I checked and sure enough, they thought these angle brackets were literal
ones. Fortunately this sort of misunderstanding usually happens only once.

Update: another student did the same on the Wednesday section.

While each group was trying out git and gitea on their own, I closely
inspected all their repos on gitea. A common, obvious mistake is that
some of them were using arbitrary strings as branch names, whereas it says
"your student id" in the tutorial. This was my fault; I used alice and bob
in my demonstration for "simplicity", but quite the contrary, it misled
students.

I was in charge of 7 groups. At the end, two were very close from
completing everything; others had varying levels of success. Many
individuals hardly did anything at all. (They _might_ be doing things
locally, but come on.)

## Rule 0 of online labs: no one will speak

Absolutely no one unmuted their microphone. I believe I was the only one
that ever spoke. Kinda expected that, huh?

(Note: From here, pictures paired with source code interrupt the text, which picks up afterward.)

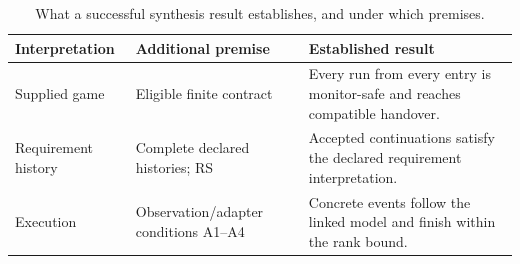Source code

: \begin{table}[!htbp]
\caption{What a successful synthesis result establishes, and under which premises.}
\label{tab:guarantee-map}
\centering\small
\begin{tabular}{@{}p{.19\linewidth}p{.30\linewidth}p{.43\linewidth}@{}}\toprule
Interpretation & Additional premise & Established result\\\midrule
Supplied game & Eligible finite contract & Every run from every entry is monitor-safe and reaches compatible handover.\\
Requirement history & Complete declared histories; RS & Accepted continuations satisfy the declared requirement interpretation.\\
Execution & Observation/adapter conditions A1--A4 & Concrete events follow the linked model and finish within the rank bound.\\\bottomrule
\end{tabular}
\end{table}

Anyway, I survived an awkward interaction via chatbox, and ended the lab
leaving most attendees still confused.

I also made a mistake when explaing the difference between `A'` and `A.'`
in matlab. I thought they both transpose `A` because I am an inferior
being constrained to the real number line, unaware of the complex plane.
Apparently `A'` is the complex conjugate and `A.'` is the real
transposition.

## Acknowledgement

At the end of the lab I got this one PM though:

![Zoom chatbox. A student PMs me "Really helpful.Thanks for the RC"](img/vg151_lab1/lab1_rc.png)

Technically this isn't an RC, but I'll take it. Thanks!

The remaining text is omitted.